[Opening Record set section]
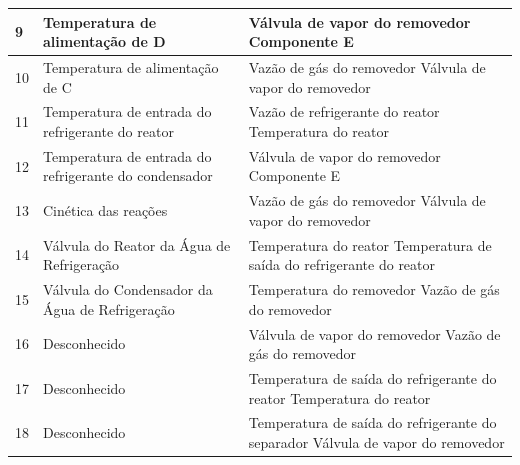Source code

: \documentclass[
	12pt,				%
	openright,			%
	oneside,			%
	a4paper,			%
	english,			%
	french,				%
	spanish,			%
	brazil				%
	]{abntex2}
\begin{document}
\begin{apendicesenv}
\begin{table}[!htbp]
\begin{tabularx}{\textwidth}{|l|X|X|}
      9                       & Temperatura de alimentação de D                       & Válvula de vapor do removedor \newline Componente E                                      \\ \hline
      10                      & Temperatura de alimentação de C                       & Vazão de gás do removedor \newline Válvula de vapor do removedor                         \\ \hline
      11                      & Temperatura de entrada do refrigerante do reator      & Vazão de refrigerante do reator \newline Temperatura do reator                           \\ \hline
      12                      & Temperatura de entrada do refrigerante do condensador & Válvula de vapor do removedor \newline Componente E                                      \\ \hline
      13                      & Cinética das reações                                  & Vazão de gás do removedor \newline Válvula de vapor do removedor                         \\ \hline
      14                      & Válvula do Reator da Água de Refrigeração             & Temperatura do reator \newline Temperatura de saída do refrigerante do reator            \\ \hline
      15                      & Válvula do Condensador da Água de Refrigeração        & Temperatura do removedor \newline Vazão de gás do removedor                              \\ \hline
      16                      & Desconhecido                                          & Válvula de vapor do removedor \newline Vazão de gás do removedor                         \\ \hline
      17                      & Desconhecido                                          & Temperatura de saída do refrigerante do reator \newline Temperatura do reator            \\ \hline
      18                      & Desconhecido                                          & Temperatura de saída do refrigerante do separador \newline Válvula de vapor do removedor \\ \hline

\end{tabularx}
\end{table}
\end{apendicesenv}
\end{document}
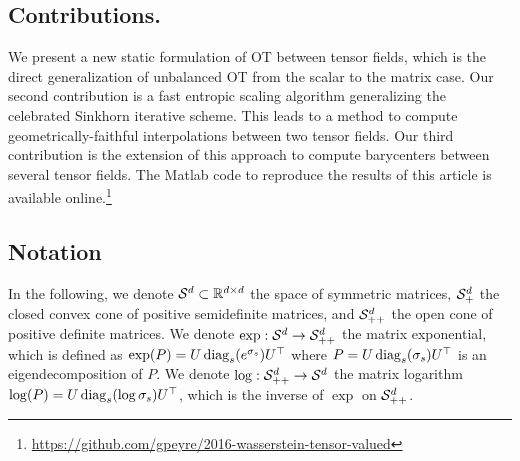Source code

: 

\subsection{Contributions.} 

We present a new static formulation of OT between tensor fields, which is the direct generalization of unbalanced OT from the scalar to the matrix case.
%
Our second contribution is a fast entropic scaling algorithm generalizing the celebrated Sinkhorn iterative scheme. This leads to a method to compute geometrically-faithful interpolations between two tensor fields. 
%
Our third contribution is the extension of this approach to compute barycenters between several tensor fields. 
%
The Matlab code to reproduce the results of this article is available online.\footnote{\url{https://github.com/gpeyre/2016-wasserstein-tensor-valued}} %

% 


\subsection{Notation}

In the following, we denote $\mathcal{S}^d \subset \mathbb{R}^{d \times d}$ the space of symmetric matrices, $\mathcal{S}_+^d$ the closed convex cone of positive semidefinite matrices, and $\mathcal{S}_{++}^d$ the open cone of positive definite matrices. 
%
We denote $\exp: \mathcal{S}^d \to \mathcal{S}_{++}^d$ the matrix exponential, which is defined as $\exp(P)=U \operatorname{diag}_s(e^{\sigma_s})U^\top$ where $P=U \operatorname{diag}_s(\sigma_s) U^\top$ is an eigendecomposition of $P$.
We denote $\log: \mathcal{S}_{++}^d \to \mathcal{S}^d$ the matrix logarithm $\log(P)=U \operatorname{diag}_s(\log \sigma_s)U^\top$, which is the inverse of $\exp$ on $\mathcal{S}_{++}^d$. %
[Closing Record set section]
**Goal of the exercise:** Skip the pictures and retype exactly the lines from the one that contains "removedor \\ \hline" to the last line of the records.

**Output for this exercise:**
      18                      & Desconhecido                                          & Temperatura de saída do refrigerante do separador \newline Válvula de vapor do removedor \\ \hline

\end{tabularx}
\end{table}
\end{apendicesenv}
\end{document}
Source code

: 

\subsection{Contributions.} 

We present a new static formulation of OT between tensor fields, which is the direct generalization of unbalanced OT from the scalar to the matrix case.
%
Our second contribution is a fast entropic scaling algorithm generalizing the celebrated Sinkhorn iterative scheme. This leads to a method to compute geometrically-faithful interpolations between two tensor fields. 
%
Our third contribution is the extension of this approach to compute barycenters between several tensor fields. 
%
The Matlab code to reproduce the results of this article is available online.\footnote{\url{https://github.com/gpeyre/2016-wasserstein-tensor-valued}} %

% 


\subsection{Notation}

In the following, we denote $\mathcal{S}^d \subset \mathbb{R}^{d \times d}$ the space of symmetric matrices, $\mathcal{S}_+^d$ the closed convex cone of positive semidefinite matrices, and $\mathcal{S}_{++}^d$ the open cone of positive definite matrices. 
%
We denote $\exp: \mathcal{S}^d \to \mathcal{S}_{++}^d$ the matrix exponential, which is defined as $\exp(P)=U \operatorname{diag}_s(e^{\sigma_s})U^\top$ where $P=U \operatorname{diag}_s(\sigma_s) U^\top$ is an eigendecomposition of $P$.
We denote $\log: \mathcal{S}_{++}^d \to \mathcal{S}^d$ the matrix logarithm $\log(P)=U \operatorname{diag}_s(\log \sigma_s)U^\top$, which is the inverse of $\exp$ on $\mathcal{S}_{++}^d$. %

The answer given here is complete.